Iklan RBTV

Pernah Makan Daging Bulus? Begini Hukumnya dalam Islam, Halal atau Haram?

Pernah Makan Daging Bulus? Begini Hukumnya dalam Islam, Halal atau Haram?

Hukum makan daging bulus, halal atau haram.--

NASIONAL, RBTVCamkoha.com - Bulus atau labi-labi merupakan hewan yang memiliki ciri khas berupa tempurung yang lunak dan lentur. Di beberapa daerah di Indonesia, Bulus telah lama dimanfaatkan sebagai bahan makanan.

Dikonsumsi karena diyakini banyak memiliki khasiat sehingga dimanfaatkan sebagai obat.

Tidak sedikit umat Islam yang masih bertanya-tanya mengenai hukum mengonsumsi daging bulus.
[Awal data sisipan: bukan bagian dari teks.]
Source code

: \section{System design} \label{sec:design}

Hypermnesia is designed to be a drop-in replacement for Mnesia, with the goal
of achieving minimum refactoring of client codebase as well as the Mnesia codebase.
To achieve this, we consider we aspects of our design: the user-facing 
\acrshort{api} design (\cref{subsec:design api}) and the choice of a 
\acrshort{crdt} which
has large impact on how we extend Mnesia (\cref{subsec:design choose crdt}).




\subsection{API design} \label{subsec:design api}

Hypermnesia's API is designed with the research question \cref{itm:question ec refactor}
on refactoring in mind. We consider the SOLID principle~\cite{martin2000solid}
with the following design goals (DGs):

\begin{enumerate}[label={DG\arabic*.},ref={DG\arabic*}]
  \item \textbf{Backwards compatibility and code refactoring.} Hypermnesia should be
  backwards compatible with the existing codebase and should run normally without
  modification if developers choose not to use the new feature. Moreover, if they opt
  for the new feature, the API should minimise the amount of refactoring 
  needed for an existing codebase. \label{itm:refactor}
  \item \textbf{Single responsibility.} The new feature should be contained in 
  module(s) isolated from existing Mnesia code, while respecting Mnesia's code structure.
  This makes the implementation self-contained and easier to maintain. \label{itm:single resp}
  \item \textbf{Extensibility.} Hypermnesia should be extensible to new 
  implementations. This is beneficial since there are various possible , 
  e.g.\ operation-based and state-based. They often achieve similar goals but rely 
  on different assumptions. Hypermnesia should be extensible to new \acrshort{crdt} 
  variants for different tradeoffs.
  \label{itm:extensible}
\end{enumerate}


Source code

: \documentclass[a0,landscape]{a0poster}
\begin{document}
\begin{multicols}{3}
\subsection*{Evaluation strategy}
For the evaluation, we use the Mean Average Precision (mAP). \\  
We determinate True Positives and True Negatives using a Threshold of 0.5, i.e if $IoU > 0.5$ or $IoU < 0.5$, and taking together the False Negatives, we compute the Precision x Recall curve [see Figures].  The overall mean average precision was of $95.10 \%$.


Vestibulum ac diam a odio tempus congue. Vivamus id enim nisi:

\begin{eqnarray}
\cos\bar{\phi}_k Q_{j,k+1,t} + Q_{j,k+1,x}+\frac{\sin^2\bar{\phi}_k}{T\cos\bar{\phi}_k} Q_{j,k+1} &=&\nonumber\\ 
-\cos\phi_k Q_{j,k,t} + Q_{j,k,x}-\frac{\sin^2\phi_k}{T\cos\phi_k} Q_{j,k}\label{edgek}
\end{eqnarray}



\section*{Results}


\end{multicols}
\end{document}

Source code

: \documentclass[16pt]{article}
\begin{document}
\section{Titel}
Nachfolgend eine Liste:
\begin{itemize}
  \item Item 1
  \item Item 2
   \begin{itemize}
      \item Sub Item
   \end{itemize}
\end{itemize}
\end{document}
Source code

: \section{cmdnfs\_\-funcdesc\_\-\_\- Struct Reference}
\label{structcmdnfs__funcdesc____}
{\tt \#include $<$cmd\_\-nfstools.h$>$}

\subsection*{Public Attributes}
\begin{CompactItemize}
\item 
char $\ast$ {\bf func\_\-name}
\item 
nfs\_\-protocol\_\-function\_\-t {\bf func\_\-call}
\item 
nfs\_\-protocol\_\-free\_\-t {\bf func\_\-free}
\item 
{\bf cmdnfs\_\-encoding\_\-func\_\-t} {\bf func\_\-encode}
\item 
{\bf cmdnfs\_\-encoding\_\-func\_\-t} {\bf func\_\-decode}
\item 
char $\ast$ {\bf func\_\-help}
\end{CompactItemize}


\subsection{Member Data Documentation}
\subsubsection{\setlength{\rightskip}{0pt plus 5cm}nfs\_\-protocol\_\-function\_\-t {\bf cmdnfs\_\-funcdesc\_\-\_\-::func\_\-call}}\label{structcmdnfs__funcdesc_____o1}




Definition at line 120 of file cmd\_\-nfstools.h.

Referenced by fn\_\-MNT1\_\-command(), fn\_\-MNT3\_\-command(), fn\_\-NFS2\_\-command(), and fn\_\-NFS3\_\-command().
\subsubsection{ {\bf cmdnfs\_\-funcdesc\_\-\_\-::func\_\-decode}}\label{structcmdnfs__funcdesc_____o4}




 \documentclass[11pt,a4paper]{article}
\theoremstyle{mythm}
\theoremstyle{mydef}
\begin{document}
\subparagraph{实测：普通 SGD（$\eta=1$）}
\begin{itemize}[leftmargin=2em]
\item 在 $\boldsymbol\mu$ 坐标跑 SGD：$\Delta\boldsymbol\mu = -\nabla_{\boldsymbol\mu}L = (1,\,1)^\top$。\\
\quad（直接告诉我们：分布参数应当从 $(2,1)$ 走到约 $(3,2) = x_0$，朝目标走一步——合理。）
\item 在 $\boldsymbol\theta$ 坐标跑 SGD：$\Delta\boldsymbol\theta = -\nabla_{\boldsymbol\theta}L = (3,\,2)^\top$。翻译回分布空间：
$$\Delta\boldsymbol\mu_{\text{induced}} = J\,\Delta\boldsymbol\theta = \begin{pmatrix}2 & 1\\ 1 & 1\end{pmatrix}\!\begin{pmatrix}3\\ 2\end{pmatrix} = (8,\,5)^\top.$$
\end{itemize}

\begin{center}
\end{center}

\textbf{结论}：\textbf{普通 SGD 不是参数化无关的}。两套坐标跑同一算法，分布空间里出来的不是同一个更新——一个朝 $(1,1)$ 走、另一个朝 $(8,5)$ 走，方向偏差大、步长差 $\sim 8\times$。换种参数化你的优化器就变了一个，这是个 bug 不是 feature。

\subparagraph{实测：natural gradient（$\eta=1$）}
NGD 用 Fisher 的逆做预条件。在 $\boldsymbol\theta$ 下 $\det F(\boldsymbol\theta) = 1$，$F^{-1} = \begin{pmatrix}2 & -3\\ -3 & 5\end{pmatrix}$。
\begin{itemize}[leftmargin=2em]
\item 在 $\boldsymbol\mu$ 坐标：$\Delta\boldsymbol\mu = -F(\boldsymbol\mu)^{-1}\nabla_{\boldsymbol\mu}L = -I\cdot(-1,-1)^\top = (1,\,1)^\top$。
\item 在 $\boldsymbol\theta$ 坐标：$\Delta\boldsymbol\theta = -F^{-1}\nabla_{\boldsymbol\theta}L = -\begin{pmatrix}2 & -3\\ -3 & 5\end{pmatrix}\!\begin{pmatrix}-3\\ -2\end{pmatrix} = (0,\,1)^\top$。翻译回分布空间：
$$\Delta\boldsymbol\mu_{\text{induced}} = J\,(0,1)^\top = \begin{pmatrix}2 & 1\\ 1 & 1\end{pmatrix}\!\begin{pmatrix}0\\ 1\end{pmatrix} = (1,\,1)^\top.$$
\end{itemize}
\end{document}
Rragu karena bulus tinggal di rawa yang dikira bisa hidup di dua alam (darat dan air). 

Islam mengajarkan bahwa setiap muslim wajib mengonsumsi makanan yang halal dan baik (halalan thayyiban), serta menghindari segala sesuatu yang diharamkan oleh syariat. 

BACA JUGA:Pesan Bijak dari Gus Baha, Tak Perlu Kecewa jika Belum Naik Haji Tahun Ini

Oleh sebab itu penting untuk mengetahui dasar hukum mengenai kehalalan hewan ini sebelum mengonsumsinya.

Lantas bagaimana hukum makan daging bulus menurut Islam?

Di Indonesia, salah satu rujukan yang banyak digunakan adalah Fatwa Majelis Ulama Indonesia (MUI) Nomor 51 Tahun 2019 tentang Hukum Mengonsumsi Labi-Labi atau Bulus. 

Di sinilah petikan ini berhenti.